Wo genau? Welche Jobs sind durch künstliche Intelligenz und Roboter, in denen ja ebenfalls KI tickt, besonders bedroht? Das hat ein Forschungsteam aus Lausanne um den Robotiker Dario Floreano und den Ökonomen Rafael Lalive untersucht. Dafür verglich das Team Berufsprofile mit den Fähigkeiten von KI. Eine Auswahl auf Deutsch aus dem Online-Tool zur Studie:
Wie hoch ist das Automations-Risiko für diese Jobs?
Hohes Risiko für Schlachter und Fleischverpacker
Das geringste Automations-Risiko durch KI haben laut der Studie Physiker – das höchste Schlachter und Fleischverpacker. Auch Metzger haben demnach ein ziemlich hohes Risiko, dass Tätigkeiten ihres Berufs ersetzt werden könnten.

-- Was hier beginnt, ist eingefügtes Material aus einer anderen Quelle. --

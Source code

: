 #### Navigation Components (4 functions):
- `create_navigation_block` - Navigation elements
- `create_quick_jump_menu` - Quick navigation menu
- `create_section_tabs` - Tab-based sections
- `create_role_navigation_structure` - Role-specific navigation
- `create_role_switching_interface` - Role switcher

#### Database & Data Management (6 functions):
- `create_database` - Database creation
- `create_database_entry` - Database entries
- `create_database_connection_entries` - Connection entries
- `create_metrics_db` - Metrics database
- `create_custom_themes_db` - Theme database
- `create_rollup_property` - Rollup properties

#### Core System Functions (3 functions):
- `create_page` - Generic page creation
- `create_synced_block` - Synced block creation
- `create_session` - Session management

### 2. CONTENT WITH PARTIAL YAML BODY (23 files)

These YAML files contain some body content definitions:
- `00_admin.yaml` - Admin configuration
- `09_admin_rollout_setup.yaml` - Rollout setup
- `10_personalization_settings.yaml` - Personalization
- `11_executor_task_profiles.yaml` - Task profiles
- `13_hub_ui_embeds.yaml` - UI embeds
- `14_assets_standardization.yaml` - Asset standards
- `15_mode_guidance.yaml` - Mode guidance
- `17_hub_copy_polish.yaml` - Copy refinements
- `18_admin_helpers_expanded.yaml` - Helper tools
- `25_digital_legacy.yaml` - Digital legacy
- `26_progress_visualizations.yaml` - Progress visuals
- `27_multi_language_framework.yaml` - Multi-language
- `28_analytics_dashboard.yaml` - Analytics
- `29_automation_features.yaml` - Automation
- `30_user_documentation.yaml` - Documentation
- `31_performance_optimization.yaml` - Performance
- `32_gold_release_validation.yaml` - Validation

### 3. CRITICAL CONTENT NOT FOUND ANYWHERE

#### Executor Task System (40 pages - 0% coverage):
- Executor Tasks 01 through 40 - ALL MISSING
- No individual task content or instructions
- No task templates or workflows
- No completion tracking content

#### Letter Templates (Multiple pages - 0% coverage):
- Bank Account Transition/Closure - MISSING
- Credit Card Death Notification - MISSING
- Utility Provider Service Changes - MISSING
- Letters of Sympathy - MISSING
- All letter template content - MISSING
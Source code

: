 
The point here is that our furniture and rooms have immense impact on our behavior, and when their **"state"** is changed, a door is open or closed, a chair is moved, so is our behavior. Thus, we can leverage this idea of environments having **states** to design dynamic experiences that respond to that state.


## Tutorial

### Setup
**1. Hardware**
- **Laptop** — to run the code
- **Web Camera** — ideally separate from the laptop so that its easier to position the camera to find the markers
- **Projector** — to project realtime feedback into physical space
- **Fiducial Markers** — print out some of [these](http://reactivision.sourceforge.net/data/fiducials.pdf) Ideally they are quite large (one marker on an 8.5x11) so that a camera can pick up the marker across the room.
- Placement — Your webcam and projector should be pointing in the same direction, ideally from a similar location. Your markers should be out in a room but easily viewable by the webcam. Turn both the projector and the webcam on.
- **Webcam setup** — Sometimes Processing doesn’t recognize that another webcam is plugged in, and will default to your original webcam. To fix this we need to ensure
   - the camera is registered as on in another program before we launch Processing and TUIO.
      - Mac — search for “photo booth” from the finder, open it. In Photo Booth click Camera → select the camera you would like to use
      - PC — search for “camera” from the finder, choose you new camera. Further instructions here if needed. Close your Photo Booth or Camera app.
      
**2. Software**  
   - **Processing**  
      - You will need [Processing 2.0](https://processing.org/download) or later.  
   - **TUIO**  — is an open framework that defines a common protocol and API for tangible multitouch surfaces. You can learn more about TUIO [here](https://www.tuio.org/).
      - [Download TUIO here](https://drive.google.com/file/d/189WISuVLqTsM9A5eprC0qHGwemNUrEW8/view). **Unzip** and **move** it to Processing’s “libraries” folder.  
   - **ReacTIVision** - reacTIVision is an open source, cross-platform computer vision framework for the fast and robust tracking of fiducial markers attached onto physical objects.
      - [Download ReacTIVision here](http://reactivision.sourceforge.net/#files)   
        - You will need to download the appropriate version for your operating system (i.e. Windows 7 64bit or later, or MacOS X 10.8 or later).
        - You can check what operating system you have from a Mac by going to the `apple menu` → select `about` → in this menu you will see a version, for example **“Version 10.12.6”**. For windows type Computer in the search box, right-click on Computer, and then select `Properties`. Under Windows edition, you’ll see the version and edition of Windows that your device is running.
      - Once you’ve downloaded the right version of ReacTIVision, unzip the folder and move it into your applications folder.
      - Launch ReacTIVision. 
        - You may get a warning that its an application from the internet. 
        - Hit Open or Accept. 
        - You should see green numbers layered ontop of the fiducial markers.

Aber es gehe eben nur um bestimmte Tätigkeiten, sagt Immanuel König von der Uni Kassel dem WDR. Er betreut den Einsatz der KI in der Fleischerei Koch im hessischen Calden für ein Forschungsprojekt. Die KI solle keinen ganzen Menschen ersetzen, betont er. “Das ist eine Assistenz.”
Die KI solle die Daten aus der Reifekammer analysieren, Muster erkennen und die Reifung abbilden, erklärt König. Man versuche, der KI jenes Wissen zugänglich zu machen, dass sich die Metzger über Jahre und Jahrhunderte angeeignet hätten. Schließlich geht es nicht um irgendeine Mettwurst, sondern um die traditionelle hessische “Ahle Wurscht”. Bewährt sich das KI-Projekt, könne man es auch für Käse, Wein und andere Reifeprozesse einsetzen.
“Verwüstungen auf dem Arbeitsmarkt” durch KI?
Über die Chancen und Gefahren von künstlicher Intelligenz für die Arbeitswelt wird derzeit viel diskutiert. Man müsse mit “Verwüstungen auf dem Arbeitsmarkt” rechnen, warnte zum Beispiel im April der Geschäftsführer der Bonner Wirtschafts-Akademie, Harald Müller.
Eine Studie der US-Bank Goldman Sachs vom März erwartet durch KI einen Verlust von weltweit 300 Millionen Vollzeitarbeitsplätzen. Das Weltwirtschaftsforum geht in einem Report vom Mai davon aus, dass allein in den hoch entwickelten Industrieländern bis zum Jahr 2027 rund ein Achtel der untersuchten Arbeitsplätze wegfallen wird. Allerdings würden durch den Wandel auch Millionen neue Jobs entstehen.
Bundesinstitut für Berufsforschung: “Nur Mut!”
“Nutzen Sie die Chancen, die dieser Wandel mit sich bringt. Nur Mut!”, ermuntert das Institut für Arbeitsmarkt- und Berufsforschung der Bundesagentur für Arbeit auf der Website seines Job-Futuromaten.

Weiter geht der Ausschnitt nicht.